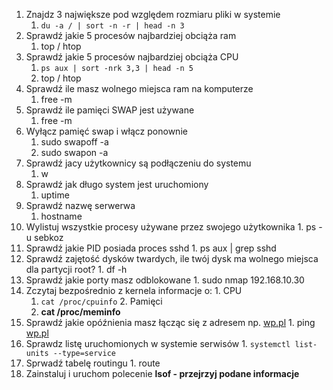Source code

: 1.  Znajdz 3 największe pod względem rozmiaru pliki w systemie
    1.  `du -a / | sort -n -r | head -n 3`
2.  Sprawdź jakie 5 procesów najbardziej obciąża ram
    1.  top / htop
3.  Sprawdź jakie 5 procesów najbardziej obciąża CPU
    1.  `ps aux | sort -nrk 3,3 | head -n 5`
    2.  top / htop
4.  Sprawdź ile masz wolnego miejsca ram na komputerze
    1.  free -m
5.  Sprawdź ile pamięci SWAP jest używane
    1.  free -m
6.  Wyłącz pamięć swap i włącz ponownie
    1.  sudo swapoff -a
    2.  sudo swapon -a
7.  Sprawdź jacy użytkownicy są podłączeniu do systemu
    1.  w
8.  Sprawdź jak długo system jest uruchomiony
    1.  uptime
9.  Sprawdź nazwę serwerwa
    1.  hostname
10.  Wylistuj wszystkie procesy używane przez swojego użytkownika
    1.  ps -u sebkoz
11.  Sprawdź jakie PID posiada proces sshd
    1.  ps aux | grep sshd
12.  Sprawdź zajętość dysków twardych, ile twój dysk ma wolnego miejsca dla partycji root?
    1.  df -h
13.  Sprawdź jakie porty masz odblokowane
    1.  sudo nmap 192.168.10.30
14.  Zczytaj bezpośrednio z kernela informacje o:
    1.  CPU
        1.  `cat /proc/cpuinfo`
    2.  Pamięci
        1.  **cat /proc/meminfo**
15.  Sprawdź jakie opóźnienia masz łącząc się z adresem np. [wp.pl](http://wp.pl)
    1.  ping [wp.pl](http://wp.pl)
16.  Sprawdz listę uruchomionych w systemie serwisów
    1.  `systemctl list-units --type=service`
17.  Sprwadź tabelę routingu
    1.  route
18.  Zainstaluj i uruchom polecenie **lsof - przejrzyj podane informacje**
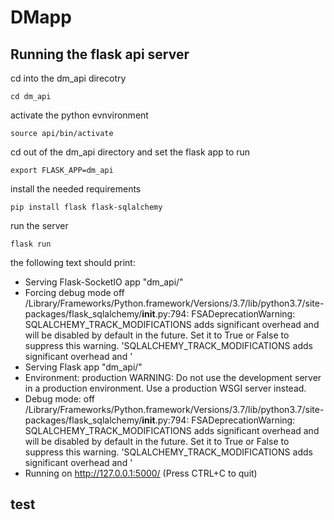 # DMapp

## Running the flask api server

cd into the dm_api direcotry

`cd dm_api`

activate the python evnvironment

`source api/bin/activate`

cd out of the dm_api directory and set the flask app to run

`export FLASK_APP=dm_api`

install the needed requirements

`pip install flask flask-sqlalchemy`

run the server

`flask run`

the following text should print:

 * Serving Flask-SocketIO app "dm_api/"
 * Forcing debug mode off
/Library/Frameworks/Python.framework/Versions/3.7/lib/python3.7/site-packages/flask_sqlalchemy/__init__.py:794: FSADeprecationWarning: SQLALCHEMY_TRACK_MODIFICATIONS adds significant overhead and will be disabled by default in the future.  Set it to True or False to suppress this warning.
  'SQLALCHEMY_TRACK_MODIFICATIONS adds significant overhead and '
 * Serving Flask app "dm_api/"
 * Environment: production
   WARNING: Do not use the development server in a production environment.
   Use a production WSGI server instead.
 * Debug mode: off
/Library/Frameworks/Python.framework/Versions/3.7/lib/python3.7/site-packages/flask_sqlalchemy/__init__.py:794: FSADeprecationWarning: SQLALCHEMY_TRACK_MODIFICATIONS adds significant overhead and will be disabled by default in the future.  Set it to True or False to suppress this warning.
  'SQLALCHEMY_TRACK_MODIFICATIONS adds significant overhead and '
 * Running on http://127.0.0.1:5000/ (Press CTRL+C to quit)

 ## test
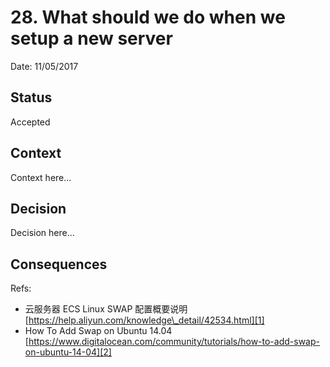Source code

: # 28. What should we do when we setup a new server

Date: 11/05/2017

## Status

Accepted

## Context

Context here...

## Decision

Decision here...

## Consequences

Refs:

* 云服务器 ECS Linux SWAP 配置概要说明 [https://help.aliyun.com/knowledge\_detail/42534.html][1]
* How To Add Swap on Ubuntu 14.04 [https://www.digitalocean.com/community/tutorials/how-to-add-swap-on-ubuntu-14-04][2]

[1]:	https://help.aliyun.com/knowledge_detail/42534.html
[2]:	https://www.digitalocean.com/community/tutorials/how-to-add-swap-on-ubuntu-14-04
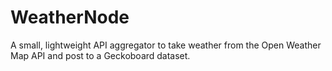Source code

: # WeatherNode

A small, lightweight API aggregator to take weather from the Open Weather Map API and post to a Geckoboard dataset.
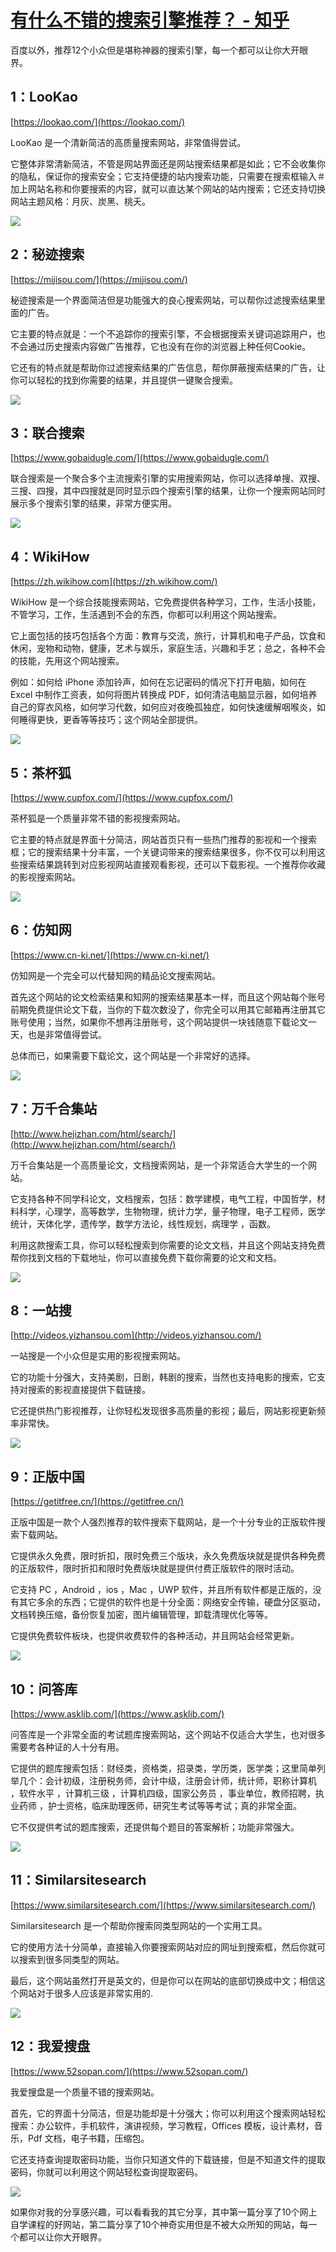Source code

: # [有什么不错的搜索引擎推荐？ - 知乎](https://www.zhihu.com/question/309999864/answer/581075670)

百度以外，推荐12个小众但是堪称神器的搜索引擎，每一个都可以让你大开眼界。

## 1：LooKao

[https://lookao.com/](https://lookao.com/)

LooKao 是一个清新简洁的高质量搜索网站，非常值得尝试。

它整体非常清新简洁，不管是网站界面还是网站搜索结果都是如此；它不会收集你的隐私，保证你的搜索安全；它支持便捷的站内搜索功能，只需要在搜索框输入＃加上网站名称和你要搜索的内容，就可以直达某个网站的站内搜索；它还支持切换网站主题风格：月灰、炭黑、桃夭。

![](https://pic1.zhimg.com/50/v2-d352c3fd6053493f9518447542e01047_720w.jpg?source=1940ef5c)

## 2：秘迹搜索

[https://mijisou.com/](https://mijisou.com/)

秘迹搜索是一个界面简洁但是功能强大的良心搜索网站，可以帮你过滤搜索结果里面的广告。

它主要的特点就是：一个不追踪你的搜索引擎，不会根据搜索关键词追踪用户，也不会通过历史搜索内容做广告推荐，它也没有在你的浏览器上种任何Cookie。

它还有的特点就是帮助你过滤搜索结果的广告信息，帮你屏蔽搜索结果的广告，让你可以轻松的找到你需要的结果，并且提供一键聚合搜索。

![](https://pic3.zhimg.com/50/v2-dd8f9b1f3e9b8c075fefe555df3ee0fd_720w.jpg?source=1940ef5c)

## 3：联合搜索

[https://www.gobaidugle.com/](https://www.gobaidugle.com/)

联合搜索是一个聚合多个主流搜索引擎的实用搜索网站，你可以选择单搜、双搜、三搜、四搜，其中四搜就是同时显示四个搜索引擎的结果，让你一个搜索网站同时展示多个搜索引擎的结果，非常方便实用。

![](https://pic3.zhimg.com/50/v2-01d31b39cbbf7e612dd1abd58c0a67c9_720w.jpg?source=1940ef5c)

## 4：WikiHow

[https://zh.wikihow.com](https://zh.wikihow.com/)

WikiHow 是一个综合技能搜索网站，它免费提供各种学习，工作，生活小技能，不管学习，工作，生活遇到不会的东西，你都可以利用这个网站搜索。

它上面包括的技巧包括各个方面：教育与交流，旅行，计算机和电子产品，饮食和休闲，宠物和动物，健康，艺术与娱乐，家庭生活，兴趣和手艺；总之，各种不会的技能，先用这个网站搜索。

例如：如何给 iPhone 添加铃声，如何在忘记密码的情况下打开电脑，如何在 Excel 中制作工资表，如何将图片转换成 PDF，如何清洁电脑显示器，如何培养自己的穿衣风格，如何学习代数，如何应对夜晚孤独症，如何快速缓解咽喉炎，如何睡得更快，更香等等技巧；这个网站全部提供。

![](https://pica.zhimg.com/50/v2-3dc44a1c96a16b29721f72eae6219127_720w.jpg?source=1940ef5c)

## 5：茶杯狐

[https://www.cupfox.com/](https://www.cupfox.com/)

茶杯狐是一个质量非常不错的影视搜索网站。

它主要的特点就是界面十分简洁，网站首页只有一些热门推荐的影视和一个搜索框；它的搜索结果十分丰富，一个关键词带来的搜索结果很多，你不仅可以利用这些搜索结果跳转到对应影视网站直接观看影视，还可以下载影视。一个推荐你收藏的影视搜索网站。

![](https://pic3.zhimg.com/50/v2-3f62febec83aaf18eda551dd5bf22f14_720w.jpg?source=1940ef5c)

## 6：仿知网

[https://www.cn-ki.net/](https://www.cn-ki.net/)

仿知网是一个完全可以代替知网的精品论文搜索网站。

首先这个网站的论文检索结果和知网的搜索结果基本一样，而且这个网站每个账号前期免费提供论文下载，当你的下载次数没了，你完全可以用其它邮箱再注册其它账号使用；当然，如果你不想再注册账号，这个网站提供一块钱随意下载论文一天，也是非常值得尝试。

总体而已，如果需要下载论文，这个网站是一个非常好的选择。

![](https://pic3.zhimg.com/50/v2-8b58466b264a74c1af3886d16200b51a_720w.jpg?source=1940ef5c)

## 7：万千合集站

[http://www.hejizhan.com/html/search/](http://www.hejizhan.com/html/search/)

万千合集站是一个高质量论文，文档搜索网站，是一个非常适合大学生的一个网站。

它支持各种不同学科论文，文档搜索，包括：数学建模，电气工程，中国哲学，材料科学，心理学，高等数学，生物物理，统计力学，量子物理，电子工程师，医学统计，天体化学，遗传学，数学方法论，线性规划，病理学 ，函数。

利用这款搜索工具，你可以轻松搜索到你需要的论文文档，并且这个网站支持免费帮你找到文档的下载地址，你可以直接免费下载你需要的论文和文档。

![](https://pica.zhimg.com/50/v2-9035a3bfa1b9d0586e1069eee6e4987c_720w.jpg?source=1940ef5c)

## 8：一站搜

[http://videos.yizhansou.com](http://videos.yizhansou.com/)

一站搜是一个小众但是实用的影视搜索网站。

它的功能十分强大，支持美剧，日剧，韩剧的搜索，当然也支持电影的搜索，它支持对搜索的影视直接提供下载链接。

它还提供热门影视推荐，让你轻松发现很多高质量的影视；最后，网站影视更新频率非常快。

![](https://pic1.zhimg.com/50/v2-23a9a648d5ea2635f97717267940451a_720w.jpg?source=1940ef5c)

## 9：正版中国

[https://getitfree.cn/](https://getitfree.cn/)

正版中国是一款个人强烈推荐的软件搜索下载网站，是一个十分专业的正版软件搜索下载网站。

它提供永久免费，限时折扣，限时免费三个版块，永久免费版块就是提供各种免费的正版软件，限时折扣和限时免费版块就是提供付费正版软件的限时活动。

它支持 PC ，Android ，ios ，Mac ，UWP 软件，并且所有软件都是正版的，没有其它多余的东西；它提供的软件也是十分全面：网络安全传输，硬盘分区驱动，文档转换压缩，备份恢复加密，图片编辑管理，卸载清理优化等等。

它提供免费软件板块，也提供收费软件的各种活动，并且网站会经常更新。

![](https://pic2.zhimg.com/50/v2-d05b104f11d7d1ba2dd393be649772f0_720w.jpg?source=1940ef5c)

## 10：问答库

[https://www.asklib.com/](https://www.asklib.com/)

问答库是一个非常全面的考试题库搜索网站，这个网站不仅适合大学生，也对很多需要考各种证的人十分有用。

它提供的题库搜索包括：财经类，资格类，招录类，学历类，医学类；这里简单列举几个：会计初级，注册税务师，会计中级，注册会计师，统计师，职称计算机 ，软件水平 ，计算机三级 ，计算机四级，国家公务员 ，事业单位，教师招聘，执业药师 ，护士资格，临床助理医师，研究生考试等等考试；真的非常全面。

它不仅提供考试的题库搜索，还提供每个题目的答案解析；功能非常强大。

![](https://pica.zhimg.com/50/v2-9d66c8acf6c9b3dee27cd26630dbf3f8_720w.jpg?source=1940ef5c)

## 11：Similarsitesearch

[https://www.similarsitesearch.com/](https://www.similarsitesearch.com/)

Similarsitesearch 是一个帮助你搜索同类型网站的一个实用工具。

它的使用方法十分简单，直接输入你要搜索网站对应的网址到搜索框，然后你就可以搜索到很多同类型的网站。

最后，这个网站虽然打开是英文的，但是你可以在网站的底部切换成中文；相信这个网站对于很多人应该是非常实用的.

![](https://pic1.zhimg.com/50/v2-94a668e7472546a771e583e94a0c9c06_720w.jpg?source=1940ef5c)

## 12：我爱搜盘

[https://www.52sopan.com/](https://www.52sopan.com/)

我爱搜盘是一个质量不错的搜索网站。

首先，它的界面十分简洁，但是功能却是十分强大；你可以利用这个搜索网站轻松搜索：办公软件，手机软件，演讲视频，学习教程，Offices 模板，设计素材，音乐，Pdf 文档，电子书籍，压缩包。

它还支持查询提取密码功能，当你只知道文件的下载链接，但是不知道文件的提取密码，你就可以利用这个网站轻松查询提取密码。

![](https://pic1.zhimg.com/50/v2-2d89ee88b410c8e5c605f327d2f0f43d_720w.jpg?source=1940ef5c)

如果你对我的分享感兴趣，可以看看我的其它分享，其中第一篇分享了10个网上自学课程的好网站，第二篇分享了10个神奇实用但是不被大众所知的网站，每一个都可以让你大开眼界。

--------------------------------------------------

**Work instructions:** No pictures should appear in the copy, which holds exactly the lines from the first line of the data through the line with "run the server" and nothing else.

**Solution for this exercise:**
Source code

: 1.  Znajdz 3 największe pod względem rozmiaru pliki w systemie
    1.  `du -a / | sort -n -r | head -n 3`
2.  Sprawdź jakie 5 procesów najbardziej obciąża ram
    1.  top / htop
3.  Sprawdź jakie 5 procesów najbardziej obciąża CPU
    1.  `ps aux | sort -nrk 3,3 | head -n 5`
    2.  top / htop
4.  Sprawdź ile masz wolnego miejsca ram na komputerze
    1.  free -m
5.  Sprawdź ile pamięci SWAP jest używane
    1.  free -m
6.  Wyłącz pamięć swap i włącz ponownie
    1.  sudo swapoff -a
    2.  sudo swapon -a
7.  Sprawdź jacy użytkownicy są podłączeniu do systemu
    1.  w
8.  Sprawdź jak długo system jest uruchomiony
    1.  uptime
9.  Sprawdź nazwę serwerwa
    1.  hostname
10.  Wylistuj wszystkie procesy używane przez swojego użytkownika
    1.  ps -u sebkoz
11.  Sprawdź jakie PID posiada proces sshd
    1.  ps aux | grep sshd
12.  Sprawdź zajętość dysków twardych, ile twój dysk ma wolnego miejsca dla partycji root?
    1.  df -h
13.  Sprawdź jakie porty masz odblokowane
    1.  sudo nmap 192.168.10.30
14.  Zczytaj bezpośrednio z kernela informacje o:
    1.  CPU
        1.  `cat /proc/cpuinfo`
    2.  Pamięci
        1.  **cat /proc/meminfo**
15.  Sprawdź jakie opóźnienia masz łącząc się z adresem np. [wp.pl](http://wp.pl)
    1.  ping [wp.pl](http://wp.pl)
16.  Sprawdz listę uruchomionych w systemie serwisów
    1.  `systemctl list-units --type=service`
17.  Sprwadź tabelę routingu
    1.  route
18.  Zainstaluj i uruchom polecenie **lsof - przejrzyj podane informacje**
 # DMapp

## Running the flask api server

cd into the dm_api direcotry

`cd dm_api`

activate the python evnvironment

`source api/bin/activate`

cd out of the dm_api directory and set the flask app to run

`export FLASK_APP=dm_api`

install the needed requirements

`pip install flask flask-sqlalchemy`

run the server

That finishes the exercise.